B. How Should We Think of Our Own Death and the Death of Others?

1. Our Own Death. The New Testament encourages us to view our own death not with fear but with joy at the prospect of going to be with Christ. Paul says, “We would rather be away from the body and at home with the Lord” (2 Cor. 5:8). When he is in prison, not knowing whether he will be executed or released, he can say: For to me to live is Christ, and to die is gain. If it is to be life in the flesh, that means fruitful labor for me. Yet which I shall choose I cannot tell. I am hard pressed between the two.
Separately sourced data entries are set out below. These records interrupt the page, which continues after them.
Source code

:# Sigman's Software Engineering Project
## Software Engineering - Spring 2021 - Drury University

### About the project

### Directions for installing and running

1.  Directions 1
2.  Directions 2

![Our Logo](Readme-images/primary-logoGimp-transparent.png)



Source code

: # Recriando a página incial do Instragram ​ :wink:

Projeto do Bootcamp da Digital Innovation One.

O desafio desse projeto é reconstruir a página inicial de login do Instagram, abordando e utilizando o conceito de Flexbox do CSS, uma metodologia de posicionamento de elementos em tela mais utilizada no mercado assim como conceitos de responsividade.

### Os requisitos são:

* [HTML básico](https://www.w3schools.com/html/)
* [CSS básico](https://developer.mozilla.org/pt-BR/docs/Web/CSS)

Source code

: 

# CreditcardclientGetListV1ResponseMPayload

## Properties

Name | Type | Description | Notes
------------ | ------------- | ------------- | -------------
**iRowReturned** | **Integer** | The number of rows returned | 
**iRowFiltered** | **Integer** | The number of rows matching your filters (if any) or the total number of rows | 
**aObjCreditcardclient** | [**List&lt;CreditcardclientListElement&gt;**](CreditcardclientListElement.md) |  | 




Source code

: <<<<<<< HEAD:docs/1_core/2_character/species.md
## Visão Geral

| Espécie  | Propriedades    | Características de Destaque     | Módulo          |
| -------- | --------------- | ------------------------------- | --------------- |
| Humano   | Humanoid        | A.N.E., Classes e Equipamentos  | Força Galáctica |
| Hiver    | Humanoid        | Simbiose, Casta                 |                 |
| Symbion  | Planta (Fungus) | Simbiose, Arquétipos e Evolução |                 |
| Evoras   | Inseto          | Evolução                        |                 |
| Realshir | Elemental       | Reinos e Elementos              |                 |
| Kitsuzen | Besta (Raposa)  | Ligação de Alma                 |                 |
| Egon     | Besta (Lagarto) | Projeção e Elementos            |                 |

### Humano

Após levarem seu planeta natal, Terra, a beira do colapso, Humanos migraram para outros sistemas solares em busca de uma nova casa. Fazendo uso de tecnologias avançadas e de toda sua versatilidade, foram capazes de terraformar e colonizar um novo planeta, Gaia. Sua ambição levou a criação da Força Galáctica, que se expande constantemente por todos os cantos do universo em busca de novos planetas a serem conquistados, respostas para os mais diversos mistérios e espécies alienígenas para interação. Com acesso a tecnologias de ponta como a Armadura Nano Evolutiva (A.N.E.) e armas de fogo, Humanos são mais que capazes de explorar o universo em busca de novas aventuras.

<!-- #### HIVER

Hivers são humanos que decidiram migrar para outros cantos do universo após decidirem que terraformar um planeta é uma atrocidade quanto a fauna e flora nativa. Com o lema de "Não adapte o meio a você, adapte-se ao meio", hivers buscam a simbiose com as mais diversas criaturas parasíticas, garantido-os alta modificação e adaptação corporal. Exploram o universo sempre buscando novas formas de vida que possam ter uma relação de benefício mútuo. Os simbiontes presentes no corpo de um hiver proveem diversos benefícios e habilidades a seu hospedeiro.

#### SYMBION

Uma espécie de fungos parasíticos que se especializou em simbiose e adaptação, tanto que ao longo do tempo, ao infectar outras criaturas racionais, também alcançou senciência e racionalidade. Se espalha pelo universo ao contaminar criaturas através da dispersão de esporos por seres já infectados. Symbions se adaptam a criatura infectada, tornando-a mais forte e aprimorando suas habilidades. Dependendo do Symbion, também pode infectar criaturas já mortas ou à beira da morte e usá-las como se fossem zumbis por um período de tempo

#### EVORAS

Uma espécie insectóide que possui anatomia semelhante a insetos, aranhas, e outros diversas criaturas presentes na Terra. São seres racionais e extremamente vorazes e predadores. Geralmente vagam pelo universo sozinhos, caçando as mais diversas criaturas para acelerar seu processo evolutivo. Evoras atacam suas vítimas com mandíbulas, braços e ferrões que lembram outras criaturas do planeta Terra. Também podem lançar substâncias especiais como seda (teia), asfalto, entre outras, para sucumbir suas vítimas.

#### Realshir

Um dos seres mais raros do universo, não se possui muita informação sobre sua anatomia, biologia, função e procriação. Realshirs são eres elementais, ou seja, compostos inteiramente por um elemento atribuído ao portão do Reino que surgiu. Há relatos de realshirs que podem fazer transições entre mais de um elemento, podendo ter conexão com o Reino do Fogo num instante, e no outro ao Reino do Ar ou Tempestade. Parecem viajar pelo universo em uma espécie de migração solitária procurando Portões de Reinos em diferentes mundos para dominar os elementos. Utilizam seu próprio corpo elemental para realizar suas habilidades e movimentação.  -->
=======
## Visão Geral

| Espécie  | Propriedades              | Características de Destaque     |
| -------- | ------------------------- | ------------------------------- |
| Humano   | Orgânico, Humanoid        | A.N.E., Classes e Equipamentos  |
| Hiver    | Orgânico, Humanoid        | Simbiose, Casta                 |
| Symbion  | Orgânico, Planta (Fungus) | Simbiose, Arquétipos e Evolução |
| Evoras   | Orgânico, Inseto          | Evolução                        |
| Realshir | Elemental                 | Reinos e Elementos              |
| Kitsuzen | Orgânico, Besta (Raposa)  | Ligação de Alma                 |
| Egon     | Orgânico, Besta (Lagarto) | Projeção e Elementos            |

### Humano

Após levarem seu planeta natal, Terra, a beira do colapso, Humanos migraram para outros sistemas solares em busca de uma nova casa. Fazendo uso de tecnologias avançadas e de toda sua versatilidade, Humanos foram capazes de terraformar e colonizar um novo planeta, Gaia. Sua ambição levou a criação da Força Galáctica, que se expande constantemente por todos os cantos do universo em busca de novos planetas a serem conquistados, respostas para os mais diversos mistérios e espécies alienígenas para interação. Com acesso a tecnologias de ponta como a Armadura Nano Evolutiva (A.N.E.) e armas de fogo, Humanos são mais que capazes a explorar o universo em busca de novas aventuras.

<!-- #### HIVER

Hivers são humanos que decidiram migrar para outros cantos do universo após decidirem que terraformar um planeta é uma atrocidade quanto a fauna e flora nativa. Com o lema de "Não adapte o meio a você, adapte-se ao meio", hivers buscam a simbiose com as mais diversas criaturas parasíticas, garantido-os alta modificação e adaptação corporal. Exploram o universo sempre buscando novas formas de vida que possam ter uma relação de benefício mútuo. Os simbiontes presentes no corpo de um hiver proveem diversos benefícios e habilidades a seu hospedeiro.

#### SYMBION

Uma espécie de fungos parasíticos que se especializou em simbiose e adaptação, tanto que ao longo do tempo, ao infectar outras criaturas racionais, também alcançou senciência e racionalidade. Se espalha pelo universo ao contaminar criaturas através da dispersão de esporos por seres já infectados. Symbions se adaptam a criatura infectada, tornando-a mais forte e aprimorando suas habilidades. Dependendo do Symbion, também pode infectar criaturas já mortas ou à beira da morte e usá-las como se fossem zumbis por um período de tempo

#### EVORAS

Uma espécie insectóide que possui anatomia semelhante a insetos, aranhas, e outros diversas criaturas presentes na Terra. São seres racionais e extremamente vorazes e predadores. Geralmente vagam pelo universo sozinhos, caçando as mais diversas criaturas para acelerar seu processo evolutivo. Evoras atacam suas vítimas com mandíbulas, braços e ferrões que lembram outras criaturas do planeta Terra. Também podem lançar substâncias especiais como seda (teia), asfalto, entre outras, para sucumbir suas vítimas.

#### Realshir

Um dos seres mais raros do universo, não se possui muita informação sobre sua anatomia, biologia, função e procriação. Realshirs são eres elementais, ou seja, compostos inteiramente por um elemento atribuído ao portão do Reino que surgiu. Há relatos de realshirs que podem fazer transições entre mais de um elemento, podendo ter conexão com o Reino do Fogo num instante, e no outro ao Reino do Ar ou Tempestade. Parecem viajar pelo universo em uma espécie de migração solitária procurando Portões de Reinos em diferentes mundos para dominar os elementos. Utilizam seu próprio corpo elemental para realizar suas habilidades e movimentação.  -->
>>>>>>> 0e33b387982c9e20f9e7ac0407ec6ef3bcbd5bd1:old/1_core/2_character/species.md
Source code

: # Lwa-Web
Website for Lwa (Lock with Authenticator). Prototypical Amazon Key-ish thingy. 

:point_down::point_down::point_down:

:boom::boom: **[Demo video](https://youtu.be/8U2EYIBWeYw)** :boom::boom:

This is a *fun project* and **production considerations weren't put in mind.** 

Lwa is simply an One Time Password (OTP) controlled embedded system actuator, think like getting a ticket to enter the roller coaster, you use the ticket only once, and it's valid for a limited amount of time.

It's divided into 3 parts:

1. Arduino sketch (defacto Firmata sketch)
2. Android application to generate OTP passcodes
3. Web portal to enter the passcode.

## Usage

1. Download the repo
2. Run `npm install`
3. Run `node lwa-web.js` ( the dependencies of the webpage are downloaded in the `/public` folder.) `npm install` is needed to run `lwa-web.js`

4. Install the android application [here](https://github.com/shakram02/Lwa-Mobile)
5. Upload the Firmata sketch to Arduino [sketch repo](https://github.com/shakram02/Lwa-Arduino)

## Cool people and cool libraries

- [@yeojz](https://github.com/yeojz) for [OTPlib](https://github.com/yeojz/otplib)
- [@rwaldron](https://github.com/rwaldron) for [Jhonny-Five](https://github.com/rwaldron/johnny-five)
My desire is to depart and be with Christ for that is far better. (Phil. 1:21–23) We also read John’s word in Revelation, “And I heard a voice from heaven saying, ‘Write this: Blessed are the dead who die in the Lord henceforth.’ ‘Blessed indeed,’ says the Spirit, ‘that they may rest from their labors, for their deeds follow them!’ ” (Rev. 14:13). Believers need have no fear of death, therefore, for Scripture reassures us that not even “death” will “separate us from the love of God in Christ Jesus our Lord” (Rom. 8:38–39; cf. Ps. 23:4).

In fact, Jesus died in order that he might “deliver all those who through fear of death were subject to lifelong bondage” (Heb. 2:15). This verse reminds us that a clear testimony to our lack of fear of death will provide a strong witness for Christians in an age that tries to avoid talking about death and has no answer for it.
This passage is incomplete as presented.